[Opening Records shown section]

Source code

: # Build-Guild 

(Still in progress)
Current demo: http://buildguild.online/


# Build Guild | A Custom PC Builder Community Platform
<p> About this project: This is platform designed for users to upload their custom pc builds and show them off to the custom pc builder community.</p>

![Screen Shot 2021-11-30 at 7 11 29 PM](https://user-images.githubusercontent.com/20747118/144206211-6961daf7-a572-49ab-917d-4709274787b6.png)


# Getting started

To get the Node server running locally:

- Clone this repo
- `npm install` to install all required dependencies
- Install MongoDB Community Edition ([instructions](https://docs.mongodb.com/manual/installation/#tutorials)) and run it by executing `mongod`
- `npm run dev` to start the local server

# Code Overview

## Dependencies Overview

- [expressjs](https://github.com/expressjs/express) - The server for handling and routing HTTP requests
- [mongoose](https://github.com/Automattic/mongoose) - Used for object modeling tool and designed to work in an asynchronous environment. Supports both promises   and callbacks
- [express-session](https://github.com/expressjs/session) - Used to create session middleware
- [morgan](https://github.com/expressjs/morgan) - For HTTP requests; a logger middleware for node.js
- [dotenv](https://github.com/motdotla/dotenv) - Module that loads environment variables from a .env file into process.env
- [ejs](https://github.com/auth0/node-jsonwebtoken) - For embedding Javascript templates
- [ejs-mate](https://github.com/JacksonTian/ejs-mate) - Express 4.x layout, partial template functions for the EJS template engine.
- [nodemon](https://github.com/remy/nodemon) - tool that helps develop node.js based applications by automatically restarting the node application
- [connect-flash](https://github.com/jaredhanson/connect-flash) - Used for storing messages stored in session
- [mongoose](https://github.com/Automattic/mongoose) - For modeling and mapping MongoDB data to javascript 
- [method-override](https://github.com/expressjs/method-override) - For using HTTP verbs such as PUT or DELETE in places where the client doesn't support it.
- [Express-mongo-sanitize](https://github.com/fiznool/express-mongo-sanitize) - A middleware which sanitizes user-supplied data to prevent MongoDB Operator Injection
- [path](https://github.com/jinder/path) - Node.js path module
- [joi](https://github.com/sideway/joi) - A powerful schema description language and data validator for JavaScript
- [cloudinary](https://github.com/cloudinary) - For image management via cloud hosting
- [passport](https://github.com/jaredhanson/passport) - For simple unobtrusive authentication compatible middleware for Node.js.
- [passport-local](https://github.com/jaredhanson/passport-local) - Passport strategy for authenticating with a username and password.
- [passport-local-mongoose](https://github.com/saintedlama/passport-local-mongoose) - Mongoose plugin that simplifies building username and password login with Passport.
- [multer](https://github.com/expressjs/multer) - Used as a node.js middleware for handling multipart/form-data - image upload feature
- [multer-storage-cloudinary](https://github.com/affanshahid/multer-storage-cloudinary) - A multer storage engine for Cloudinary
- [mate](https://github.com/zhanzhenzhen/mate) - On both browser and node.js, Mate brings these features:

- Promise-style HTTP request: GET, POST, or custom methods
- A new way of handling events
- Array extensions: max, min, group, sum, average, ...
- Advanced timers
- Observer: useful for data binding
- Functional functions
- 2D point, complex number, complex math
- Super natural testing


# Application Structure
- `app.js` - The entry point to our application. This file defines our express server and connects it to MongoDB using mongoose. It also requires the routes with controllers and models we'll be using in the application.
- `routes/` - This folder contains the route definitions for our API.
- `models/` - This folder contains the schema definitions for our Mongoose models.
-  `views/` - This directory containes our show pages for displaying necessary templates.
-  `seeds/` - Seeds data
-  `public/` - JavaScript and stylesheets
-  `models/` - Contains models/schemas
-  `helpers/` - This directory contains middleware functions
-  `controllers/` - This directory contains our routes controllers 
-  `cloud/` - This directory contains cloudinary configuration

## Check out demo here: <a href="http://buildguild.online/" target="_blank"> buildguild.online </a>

[Closing Records shown section]

What the exercise asks — Your reply should consist only of the lines from the one containing "- Contains models/schemas" through the last line of the records, each reproduced exactly.

Completed exercise —
-  `models/` - Contains models/schemas
-  `helpers/` - This directory contains middleware functions
-  `controllers/` - This directory contains our routes controllers 
-  `cloud/` - This directory contains cloudinary configuration

## Check out demo here: <a href="http://buildguild.online/" target="_blank"> buildguild.online </a>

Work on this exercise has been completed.